Luigi De Chicchis interviene in merito alla paventata cancellazione del Rally di Sanremo 2011.
"Relativamente alla situazione del Rally di Sanremo, ma soprattutto in ragione della passione che nutro e che ho sempre avuto per questo sport, non posso che notare che si fa di tutto e con tutte le forze per distruggere ciò che ha reso nota la nostra zona in tutto il mondo! Se si parla all'estero di Montecarlo, ci sentiamo rispondere: 'Formula uno, Rally e casinò!' se sempre all'estero citiamo Sanremo, ci rispondono: 'Festival, canzone italiana, Rally, Fiori, Palme e casinò!'
Ora la mia riflessione va proprio verso questi elementi, ovvero Montecarlo mantiene viva quella tradizione con tutte le proprie forze, traendone puntualmente beneficio commerciale e di immagine, mentre a Sanremo che si fa? Si cancella il Rally di Sanremo perchè rumoroso... difficile da gestire... da fastidio a troppe persone... ecc. ecc., il casinò non serve fare commenti perchè tutti sappiamo la situazione relativa, per quanto riguarda i fiori, sappiamo bene che nulla si è fatto per agevolare e incentivarne la produzione e l'esportazione, al punto di penalizzare quei pochi che ancora oggi con sacrifici e impedimenti, proseguono con passione un'attività che proviene dai loro antenati. Per il festival abbiamo già notevolmente deformato questa manifestazione, manca solo che qualche luminare dei nostri tempi la cancelli o permetta che venga spostata (come si era accennato negli anni passati) per ridurre un'intera vita di notorietà a un cumuloi di critiche e desolazione.

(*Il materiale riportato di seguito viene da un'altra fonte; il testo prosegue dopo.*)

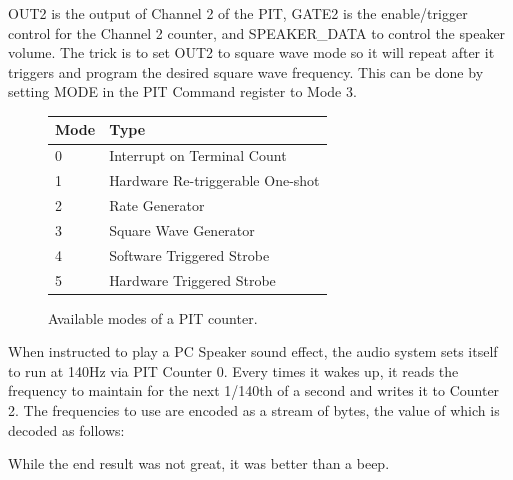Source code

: \documentclass[book.tex]{subfiles}
\begin{document}
OUT2 is the output of Channel 2 of the PIT, GATE2 is the enable/trigger control for the Channel 2 counter, and SPEAKER\_DATA to control the speaker volume. The trick is to set OUT2 to square wave mode so it will repeat after it triggers and program the desired square wave frequency. This can be done by setting MODE in the PIT Command register to Mode 3.\\
\par
\begin{figure}[H]
\centering
   \begin{tabularx}{\textwidth}{ X X  }
	  \toprule
	  \textbf{Mode} & \textbf{Type} \\ \bottomrule
	    0 & Interrupt on Terminal Count\\
		1 & Hardware Re-triggerable One-shot\\
		2 & Rate Generator\\
		3 & Square Wave Generator\\
		4 & Software Triggered Strobe\\
		5 & Hardware Triggered Strobe\\
	  \bottomrule
  \end{tabularx}
  \caption{Available modes of a PIT counter.}
\end{figure}
\par 
When instructed to play a PC Speaker sound effect, the audio system sets itself to run at 140Hz via PIT Counter 0. Every times it wakes up, it reads the frequency to maintain for the next 1/140th of a second and writes it to Counter 2. The frequencies to use are encoded as a stream of bytes, the value of which is decoded as follows:\\
\par 
\begin{minipage}{\textwidth}

\end{minipage}
\par

While the end result was not great, it was better than a beep.\\

\par
\begin{minipage}{\textwidth}

\end{minipage}
\par
\end{document}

Ci si dovrebbe chiedere, per quale motivo esistono persone che con tutto il possibile impegno, tendono a distruggere ogni cosa che giova al commercio, all'intera zona, all'immagine e che ci rende famosi in tutto il mondo... fino a portare i turisti di ogni luogo a visitare la nostra provincia con curiosità e sensibile interesse? Per le palme ci ha già pensato il 'punteruolo rosso' a creare problemi... ma per tutto il resto, possibile che debba sempre essere tutto rovinato a cura di taluni uomini che invece di pensare all'immagine e alla bellezza delle nostre tradizioni e zone, pensa a speculare o a modificare qualcosa solo per il gusto dell'innovazione? Spero che non debba morire qualche altra usanza vitale di queste località, perchè sarebbe davvero un peccato!".